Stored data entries

•••••

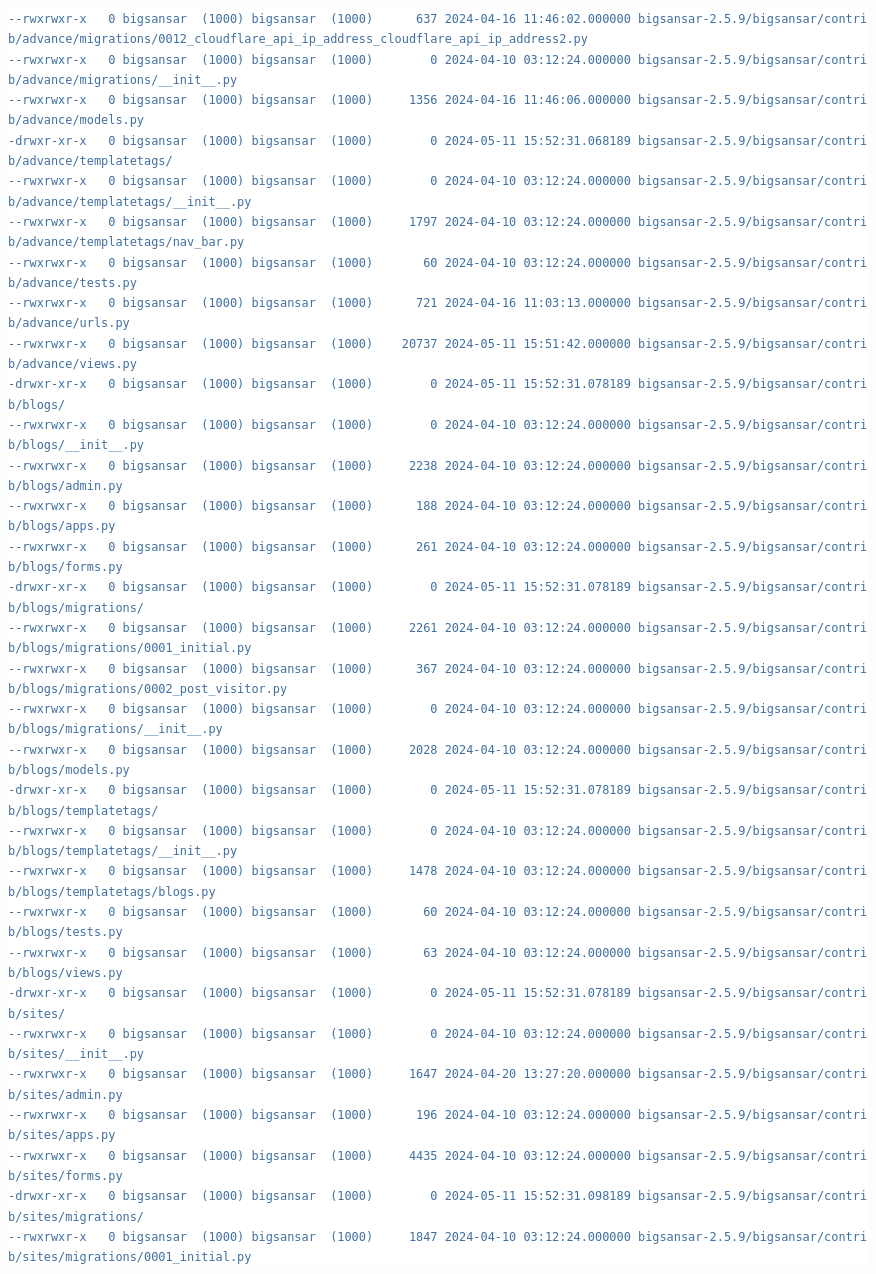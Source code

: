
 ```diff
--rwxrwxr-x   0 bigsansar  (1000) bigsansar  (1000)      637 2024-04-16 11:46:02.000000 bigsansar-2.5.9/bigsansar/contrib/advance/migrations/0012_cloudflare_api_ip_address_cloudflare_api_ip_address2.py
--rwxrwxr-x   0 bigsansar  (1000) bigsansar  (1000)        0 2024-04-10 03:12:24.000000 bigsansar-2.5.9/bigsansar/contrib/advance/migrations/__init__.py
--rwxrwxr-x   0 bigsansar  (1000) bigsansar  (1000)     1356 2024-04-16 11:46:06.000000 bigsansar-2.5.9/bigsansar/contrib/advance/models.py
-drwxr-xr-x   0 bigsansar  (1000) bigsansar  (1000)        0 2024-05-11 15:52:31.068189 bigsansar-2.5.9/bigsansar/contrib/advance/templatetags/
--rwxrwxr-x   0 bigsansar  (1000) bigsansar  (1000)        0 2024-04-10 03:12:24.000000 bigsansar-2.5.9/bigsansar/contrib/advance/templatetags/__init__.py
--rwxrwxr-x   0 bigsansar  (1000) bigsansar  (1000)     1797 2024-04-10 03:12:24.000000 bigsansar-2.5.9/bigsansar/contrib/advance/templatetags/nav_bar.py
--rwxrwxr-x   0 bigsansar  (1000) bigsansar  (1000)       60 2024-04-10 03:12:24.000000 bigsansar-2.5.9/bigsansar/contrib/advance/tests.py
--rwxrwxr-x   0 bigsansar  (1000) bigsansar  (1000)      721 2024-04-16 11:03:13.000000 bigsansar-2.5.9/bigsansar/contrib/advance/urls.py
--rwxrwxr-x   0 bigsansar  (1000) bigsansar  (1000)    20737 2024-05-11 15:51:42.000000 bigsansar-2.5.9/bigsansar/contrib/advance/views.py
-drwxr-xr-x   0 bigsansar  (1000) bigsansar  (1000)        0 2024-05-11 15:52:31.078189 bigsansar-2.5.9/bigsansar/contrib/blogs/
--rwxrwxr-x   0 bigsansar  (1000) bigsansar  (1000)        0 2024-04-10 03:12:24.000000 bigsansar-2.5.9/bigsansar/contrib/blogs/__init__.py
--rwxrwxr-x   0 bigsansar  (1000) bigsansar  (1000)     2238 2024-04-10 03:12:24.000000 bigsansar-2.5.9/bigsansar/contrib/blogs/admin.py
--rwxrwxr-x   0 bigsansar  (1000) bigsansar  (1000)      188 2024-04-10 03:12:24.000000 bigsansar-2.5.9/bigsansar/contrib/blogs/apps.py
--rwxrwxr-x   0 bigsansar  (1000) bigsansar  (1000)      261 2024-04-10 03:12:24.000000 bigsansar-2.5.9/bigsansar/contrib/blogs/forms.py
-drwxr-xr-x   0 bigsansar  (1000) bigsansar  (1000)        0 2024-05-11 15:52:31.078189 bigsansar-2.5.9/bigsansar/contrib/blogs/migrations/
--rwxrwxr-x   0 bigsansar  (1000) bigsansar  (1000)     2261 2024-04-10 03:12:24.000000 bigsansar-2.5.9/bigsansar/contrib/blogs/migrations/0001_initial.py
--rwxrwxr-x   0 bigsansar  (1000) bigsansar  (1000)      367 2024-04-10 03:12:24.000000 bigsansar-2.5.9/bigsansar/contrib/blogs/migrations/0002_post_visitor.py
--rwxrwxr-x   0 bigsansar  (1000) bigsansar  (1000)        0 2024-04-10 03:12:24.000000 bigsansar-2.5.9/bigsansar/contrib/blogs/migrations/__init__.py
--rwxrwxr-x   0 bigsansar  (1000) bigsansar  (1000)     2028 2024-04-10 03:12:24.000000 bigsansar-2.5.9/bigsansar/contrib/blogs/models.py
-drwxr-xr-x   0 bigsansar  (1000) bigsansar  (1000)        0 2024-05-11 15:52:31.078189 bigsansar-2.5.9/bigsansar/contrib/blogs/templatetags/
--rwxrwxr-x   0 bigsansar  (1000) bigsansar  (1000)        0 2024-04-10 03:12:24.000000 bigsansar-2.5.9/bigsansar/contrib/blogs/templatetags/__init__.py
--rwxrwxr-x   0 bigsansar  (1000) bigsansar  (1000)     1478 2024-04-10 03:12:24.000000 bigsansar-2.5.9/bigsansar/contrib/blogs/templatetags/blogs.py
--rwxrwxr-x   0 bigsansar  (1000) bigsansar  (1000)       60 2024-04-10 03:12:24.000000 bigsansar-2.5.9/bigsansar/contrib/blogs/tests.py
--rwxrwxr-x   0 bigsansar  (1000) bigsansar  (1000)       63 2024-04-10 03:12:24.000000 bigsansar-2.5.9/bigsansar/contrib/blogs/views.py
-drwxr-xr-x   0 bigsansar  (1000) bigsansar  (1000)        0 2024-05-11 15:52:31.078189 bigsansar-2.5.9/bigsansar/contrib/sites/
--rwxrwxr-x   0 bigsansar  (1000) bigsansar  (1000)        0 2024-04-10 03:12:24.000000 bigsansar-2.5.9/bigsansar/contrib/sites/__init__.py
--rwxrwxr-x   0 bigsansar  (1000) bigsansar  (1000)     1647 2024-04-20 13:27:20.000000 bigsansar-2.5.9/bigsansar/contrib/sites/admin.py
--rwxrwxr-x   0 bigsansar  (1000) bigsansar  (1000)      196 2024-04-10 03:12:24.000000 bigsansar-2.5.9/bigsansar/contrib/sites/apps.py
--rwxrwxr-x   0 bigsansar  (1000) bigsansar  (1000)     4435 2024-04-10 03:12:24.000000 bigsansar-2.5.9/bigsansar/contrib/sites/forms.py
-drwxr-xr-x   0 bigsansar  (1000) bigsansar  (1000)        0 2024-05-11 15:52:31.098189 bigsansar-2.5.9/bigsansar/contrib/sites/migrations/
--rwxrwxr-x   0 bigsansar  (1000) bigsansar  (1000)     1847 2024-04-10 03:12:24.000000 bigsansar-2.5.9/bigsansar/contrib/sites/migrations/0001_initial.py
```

•••••

Find the lines above that contain "apps" and give their count, with nothing added.

2